LS Lowry Wick steps painting set for £800K sale
Laurence Stephen Lowry, famous for his “matchstick” figures, painted Steps at Wick in 1937.
The large oil on canvas, was exhibited around Britain, including in Edinburgh, but was later bought for a private London collection and has only re-emerged after more than 20 years.
It will be sold at Bonhams’ sale of Modern British and Irish art in London’s New Bond Street on 20 November, when experts predict it could exceed its £500,000 to £800,000 pre-sale estimate.
Bonhams believes the painting could “strike a light” with many of matchstick man Lowry’s massive following.

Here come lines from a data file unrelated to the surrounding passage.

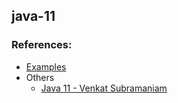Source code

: ## java-11

### References:

* [Examples](src/main/java/org/example/java11)
* Others
    * [Java 11 - Venkat Subramaniam](https://youtu.be/oRcOiGWK9Ts?t=7320)

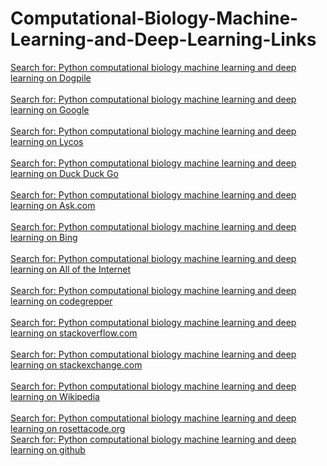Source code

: # Computational-Biology-Machine-Learning-and-Deep-Learning-Links

<a blank_ href="https://www.dogpile.com/serp?qPython computational biology machine learning and deep learning ">Search for: Python computational biology machine learning and deep learning  on Dogpile</a><BR><BR>
<a blank_ href="https://www.google.com/search?q=Python computational biology machine learning and deep learning ">Search for: Python computational biology machine learning and deep learning  on Google</a><BR><BR>
<a blank_ href="https://search1.lycos.com/web/?q=Python computational biology machine learning and deep learning ">Search for: Python computational biology machine learning and deep learning  on Lycos</a><BR><BR>
<a blank_ HREF = "https://duckduckgo.com/?q=Python computational biology machine learning and deep learning ">Search for: Python computational biology machine learning and deep learning  on Duck Duck Go</A><BR><BR>
<a blank_ href= "https://www.ask.com/web?q=Python computational biology machine learning and deep learning ">Search for: Python computational biology machine learning and deep learning  on Ask.com</A><BR><BR>
<a blank_ href="https://www.bing.com/search?q=Python computational biology machine learning and deep learning ">Search for: Python computational biology machine learning and deep learning  on Bing</A><BR><BR>
<a blank_ href="https://www.alltheinternet.com/?q=Python computational biology machine learning and deep learning ">Search for: Python computational biology machine learning and deep learning  on All of the Internet</A><BR><BR>
<A BLANK_ HREF = "https://www.codegrepper.com/code-examples/python/Python computational biology machine learning and deep learning ">Search for: Python computational biology machine learning and deep learning  on codegrepper</a><BR><BR>
<A BLANK_ HREF = "https://www.google.com/search?q=Python computational biology machine learning and deep learning  site:stackoverflow.com">Search for: Python computational biology machine learning and deep learning  on stackoverflow.com</a><BR><BR>
<A BLANK_ HREF = "https://www.google.com/search?q= Python computational biology machine learning and deep learning  site:stackexchange.com">Search for: Python computational biology machine learning and deep learning  on stackexchange.com</a><BR><BR>
<A BLANK_ HREF = "https://en.wikipedia.org/wiki/Python computational biology machine learning and deep learning ">Search for: Python computational biology machine learning and deep learning  on Wikipedia</a><BR><BR>
<A BLANK_ HREF = "http://rosettacode.org/wiki/Python computational biology machine learning and deep learning ">Search for: Python computational biology machine learning and deep learning  on rosettacode.org</a><BR>
<A BLANK_ HREF = "https://github.com/search?q=Python+computational+biology+machine+learning+and+deep+learning&type=code">Search for: Python computational biology machine learning and deep learning on github</a><BR><BR>


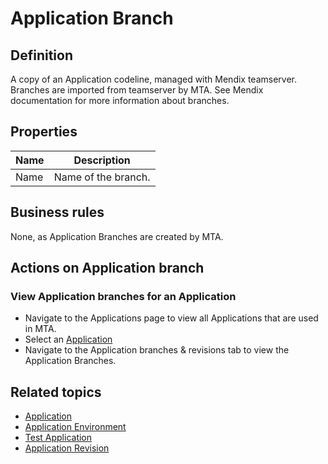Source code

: # Application Branch

## Definition

A copy of an Application codeline, managed with Mendix teamserver. Branches are imported from teamserver by MTA. See Mendix documentation for more information about branches. 

## Properties
| Name | Description |
| ----------- | ----------- |
| Name | Name of the branch. |

## Business rules

None, as Application Branches are created by MTA.

## Actions on Application branch

### View Application branches for an Application
- Navigate to the Applications page to view all Applications that are used in MTA.
- Select an [Application](application)
- Navigate to the Application branches & revisions tab to view the Application Branches.

## Related topics
- [Application](application)
- [Application Environment](application-environment)
- [Test Application](test-application)
- [Application Revision](application-revision)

Penny Day, of Bonhams’ modern British and Irish art department, said: “We are privileged and delighted to be offering such an important, striking Lowry which has not been available for over 20 years.
“With the market for the artist stronger than ever and alongside the interest in the current Tate exhibition, we expect collectors will seize the opportunity to acquire this early tour de force.”
The image and occasion of the artwork is commemorated with an engraved plaque of the painting at the site of the steps in Wick.
It bears the legend: “This is the original site where LS Lowry painted Black Steps, Wick in 1936.”
English artist Lowry, who lived from 1887-1976, used to holiday in Scotland during the 1930s.
The steps pictured in Lowry’s image were part of Thomas Telford’s 1809 scheme for the new town plan of Pulteneytown for the British Fisheries Society.
The Black Stairs were part of Telford’s original plan for Pulteneytown, linking the residential area above the bank, via Lower Dunbar Street, to the harbour below.